» Task to carry out: For the entries below, report every line that includes the word "https".

» Excerpted data:
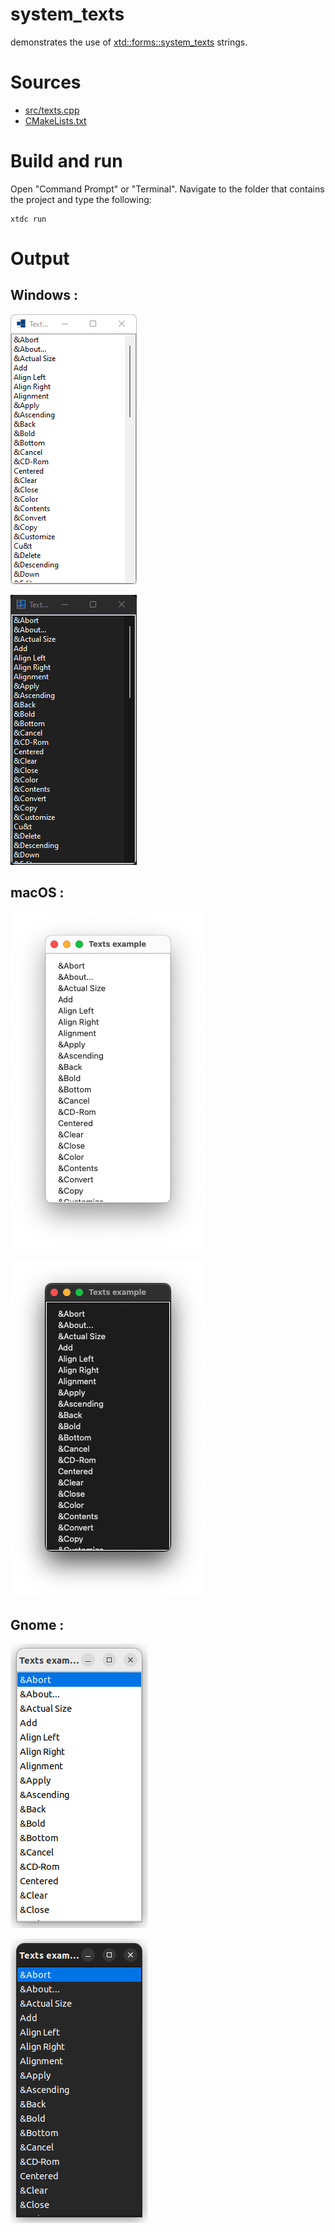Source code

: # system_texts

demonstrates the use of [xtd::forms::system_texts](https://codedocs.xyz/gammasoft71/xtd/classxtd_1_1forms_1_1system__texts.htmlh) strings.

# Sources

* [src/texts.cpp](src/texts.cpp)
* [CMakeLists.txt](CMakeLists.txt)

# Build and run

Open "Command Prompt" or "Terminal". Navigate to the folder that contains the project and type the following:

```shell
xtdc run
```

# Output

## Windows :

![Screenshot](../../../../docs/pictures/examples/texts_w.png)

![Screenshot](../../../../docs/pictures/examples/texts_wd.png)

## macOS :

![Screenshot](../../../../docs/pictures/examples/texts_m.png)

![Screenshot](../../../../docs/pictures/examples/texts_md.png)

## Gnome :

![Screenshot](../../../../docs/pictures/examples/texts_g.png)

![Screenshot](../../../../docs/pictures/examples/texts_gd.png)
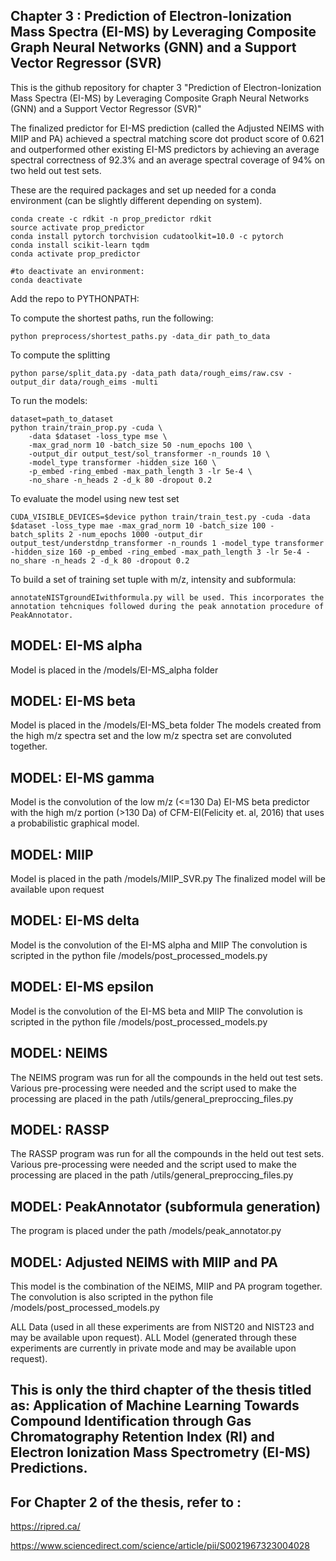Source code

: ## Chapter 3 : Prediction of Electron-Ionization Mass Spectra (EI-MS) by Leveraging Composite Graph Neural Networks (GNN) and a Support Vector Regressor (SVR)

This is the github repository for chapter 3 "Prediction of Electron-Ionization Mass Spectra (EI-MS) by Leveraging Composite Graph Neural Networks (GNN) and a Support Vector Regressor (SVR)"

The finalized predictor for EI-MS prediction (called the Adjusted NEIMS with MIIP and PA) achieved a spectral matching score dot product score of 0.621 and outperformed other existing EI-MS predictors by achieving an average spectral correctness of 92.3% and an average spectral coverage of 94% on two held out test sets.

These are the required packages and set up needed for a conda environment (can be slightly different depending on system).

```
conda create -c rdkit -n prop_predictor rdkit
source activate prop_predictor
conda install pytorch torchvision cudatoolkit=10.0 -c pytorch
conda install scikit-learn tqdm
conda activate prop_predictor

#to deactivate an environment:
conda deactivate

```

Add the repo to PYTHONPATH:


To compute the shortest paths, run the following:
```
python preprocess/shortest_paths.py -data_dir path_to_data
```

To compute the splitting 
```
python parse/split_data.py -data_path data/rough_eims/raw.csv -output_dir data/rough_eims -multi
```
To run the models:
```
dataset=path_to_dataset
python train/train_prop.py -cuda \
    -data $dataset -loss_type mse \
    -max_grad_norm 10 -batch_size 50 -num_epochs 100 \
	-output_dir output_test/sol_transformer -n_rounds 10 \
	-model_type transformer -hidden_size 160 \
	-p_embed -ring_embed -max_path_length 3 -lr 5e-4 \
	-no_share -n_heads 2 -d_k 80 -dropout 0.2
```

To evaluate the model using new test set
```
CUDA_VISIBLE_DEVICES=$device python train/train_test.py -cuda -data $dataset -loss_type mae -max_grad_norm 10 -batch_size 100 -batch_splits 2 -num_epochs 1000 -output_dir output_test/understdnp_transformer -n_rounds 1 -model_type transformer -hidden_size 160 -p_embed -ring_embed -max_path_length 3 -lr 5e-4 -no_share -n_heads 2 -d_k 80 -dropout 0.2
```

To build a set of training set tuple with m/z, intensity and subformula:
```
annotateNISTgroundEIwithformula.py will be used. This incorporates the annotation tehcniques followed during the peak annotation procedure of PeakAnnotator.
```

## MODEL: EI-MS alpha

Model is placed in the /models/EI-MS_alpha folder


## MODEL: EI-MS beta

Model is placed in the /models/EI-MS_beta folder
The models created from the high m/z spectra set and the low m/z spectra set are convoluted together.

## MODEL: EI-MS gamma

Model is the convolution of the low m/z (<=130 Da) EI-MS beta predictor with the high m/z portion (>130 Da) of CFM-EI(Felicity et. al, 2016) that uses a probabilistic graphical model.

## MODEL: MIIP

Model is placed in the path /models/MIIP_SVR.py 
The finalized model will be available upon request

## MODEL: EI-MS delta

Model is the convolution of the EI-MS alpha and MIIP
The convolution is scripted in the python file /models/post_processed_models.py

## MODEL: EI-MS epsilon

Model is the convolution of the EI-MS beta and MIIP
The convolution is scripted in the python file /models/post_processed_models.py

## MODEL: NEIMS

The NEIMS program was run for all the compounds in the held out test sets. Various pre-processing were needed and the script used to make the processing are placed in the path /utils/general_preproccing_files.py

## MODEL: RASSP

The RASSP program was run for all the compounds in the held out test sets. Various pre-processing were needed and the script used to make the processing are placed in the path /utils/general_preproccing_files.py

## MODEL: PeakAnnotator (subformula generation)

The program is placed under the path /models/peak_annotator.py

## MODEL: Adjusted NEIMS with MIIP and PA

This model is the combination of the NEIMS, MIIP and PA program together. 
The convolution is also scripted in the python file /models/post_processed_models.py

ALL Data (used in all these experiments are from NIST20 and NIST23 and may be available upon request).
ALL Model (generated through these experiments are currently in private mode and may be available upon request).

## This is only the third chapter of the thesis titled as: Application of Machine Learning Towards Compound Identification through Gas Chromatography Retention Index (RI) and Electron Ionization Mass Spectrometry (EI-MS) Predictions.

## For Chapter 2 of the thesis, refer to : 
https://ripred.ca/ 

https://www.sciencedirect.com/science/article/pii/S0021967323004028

» Result of this task:
demonstrates the use of [xtd::forms::system_texts](https://codedocs.xyz/gammasoft71/xtd/classxtd_1_1forms_1_1system__texts.htmlh) strings.
https://ripred.ca/ 
https://www.sciencedirect.com/science/article/pii/S0021967323004028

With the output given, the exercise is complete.